Building a Democratic Iraq, Adeed Dawisha and Karen Dawisha, in the 1 May 2003 issue of Foreign Affairs
For the sake of all parties involved, the American endeavor in Iraq must not end in a more agreeable dictatorship or a successor regime that promises nothing beyond greater cooperation with Washington. The United States’ standing in the world rests not only on its might, but also on the democratic values that it espouses and propagates. The country and its allies therefore cannot shrink from setting Iraq on a democratic path. Not only will Arab and international opposition to regime change be assuaged if a democracy results; building democracy in Baghdad is also the best way to eliminate the threat of Iraqi weapons of mass destruction.
Restructuring Iraq’s political system will be laden with difficulties, but it will certainly be feasible.
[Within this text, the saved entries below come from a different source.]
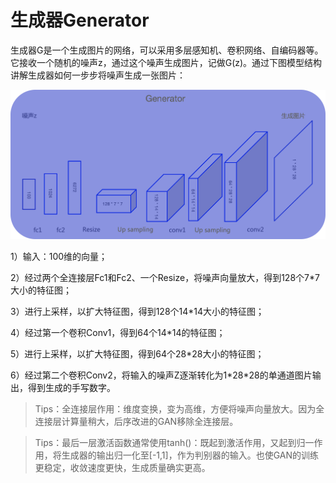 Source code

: # 生成器Generator

生成器G是一个生成图片的网络，可以采用多层感知机、卷积网络、自编码器等。它接收一个随机的噪声z，通过这个噪声生成图片，记做G(z)。通过下图模型结构讲解生成器如何一步步将噪声生成一张图片：

![](../../../images/generative_adversarial_network/basic_concept/5.png)



1）输入：100维的向量；

2）经过两个全连接层Fc1和Fc2、一个Resize，将噪声向量放大，得到128个7*7大小的特征图；

3）进行上采样，以扩大特征图，得到128个14*14大小的特征图；

4）经过第一个卷积Conv1，得到64个14*14的特征图；

5）进行上采样，以扩大特征图，得到64个28*28大小的特征图；

6）经过第二个卷积Conv2，将输入的噪声Z逐渐转化为1\*28*28的单通道图片输出，得到生成的手写数字。

> Tips：全连接层作用：维度变换，变为高维，方便将噪声向量放大。因为全连接层计算量稍大，后序改进的GAN移除全连接层。

> Tips：最后一层激活函数通常使用tanh()：既起到激活作用，又起到归一作用，将生成器的输出归一化至[-1,1]，作为判别器的输入。也使GAN的训练更稳定，收敛速度更快，生成质量确实更高。

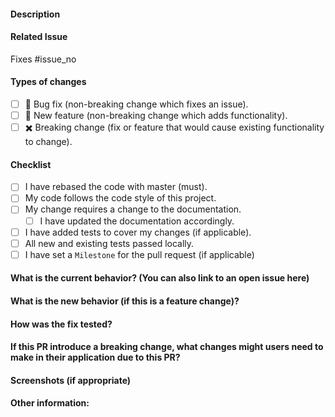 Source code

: #### Description
<!-- Describe the big picture of your changes -->

#### Related Issue
Fixes #issue_no

#### Types of changes
<!-- Put an `x` in the boxes that apply. You can also fill these out after creating the PR. -->

- [ ] :bug: Bug fix (non-breaking change which fixes an issue).
- [ ] :rocket: New feature (non-breaking change which adds functionality).
- [ ] :heavy_multiplication_x: Breaking change (fix or feature that would cause existing functionality to change).

#### Checklist
<!--
The following checklist should be checked on each new pull requests as well as the subsequent changes in the pull request.
Put an `x` in the boxes that apply. You can also fill these out after creating the PR.
-->

- [ ] I have rebased the code with master (must).
- [ ] My code follows the code style of this project.
- [ ] My change requires a change to the documentation.
    - [ ] I have updated the documentation accordingly.
- [ ] I have added tests to cover my changes (if applicable).
- [ ] All new and existing tests passed locally.
- [ ] I have set a `Milestone` for the pull request (if applicable)

#### What is the current behavior? (You can also link to an open issue here)


####  What is the new behavior (if this is a feature change)?


#### How was the fix tested?


#### If this PR introduce a breaking change, what changes might users need to make in their application due to this PR?


#### Screenshots (if appropriate)


#### Other information:
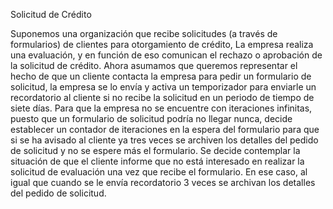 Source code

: Solicitud de Crédito

Suponemos una organización que recibe solicitudes (a través de formularios) de clientes para otorgamiento de crédito, La empresa realiza una evaluación, y en función de eso comunican el rechazo o aprobación de la solicitud de crédito. Ahora asumamos que queremos representar el hecho de que un cliente contacta la empresa para pedir un formulario de solicitud, la empresa se lo envía y activa un temporizador para enviarle un recordatorio al cliente si no recibe la solicitud en un periodo de tiempo de siete días. Para que la empresa no se encuentre con iteraciones infinitas, puesto que un formulario de solicitud podría no llegar nunca, decide establecer un contador de iteraciones en la espera del formulario para que si se ha avisado al cliente ya tres veces se archiven los detalles del pedido de solicitud y no se espere más el formulario. Se decide contemplar la situación de que el cliente informe que no está interesado en realizar la solicitud de evaluación una vez que recibe el formulario. En ese caso, al igual que cuando se le envía recordatorio 3 veces se archivan los detalles del pedido de solicitud.
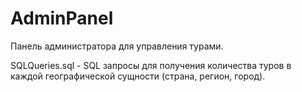 # AdminPanel
Панель администратора для управления турами.

SQLQueries.sql - SQL запросы для получения количества туров в каждой географической сущности (страна, регион, город).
At the same time, the blueprint for Iraq’s democracy must reflect the unique features of Iraqi society. Once the system is in place, its benefits will quickly become evident to Iraq’s various communities; if it brings economic prosperity (hardly unlikely given the country’s wealth), the postwar structure will gradually, yet surely, acquire legitimacy. As is shown by the eastern European example, where ex-communist dictatorships have now lined up to join NATO and the European Union, putting in place democratic political institutions that function properly, meet the particular needs of a given society, and deliver the goods can rather quickly produce “habituation” — that is, inculcate democratic habits in the population that become well entrenched and resilient. A democratic federal system would turn Iraq into the standard against which other Arab governments are judged, and make the country a natural ally of the West. Such an outcome would benefit everyone — but especially the people of Iraq, who, after suffering for so long, deserve no less.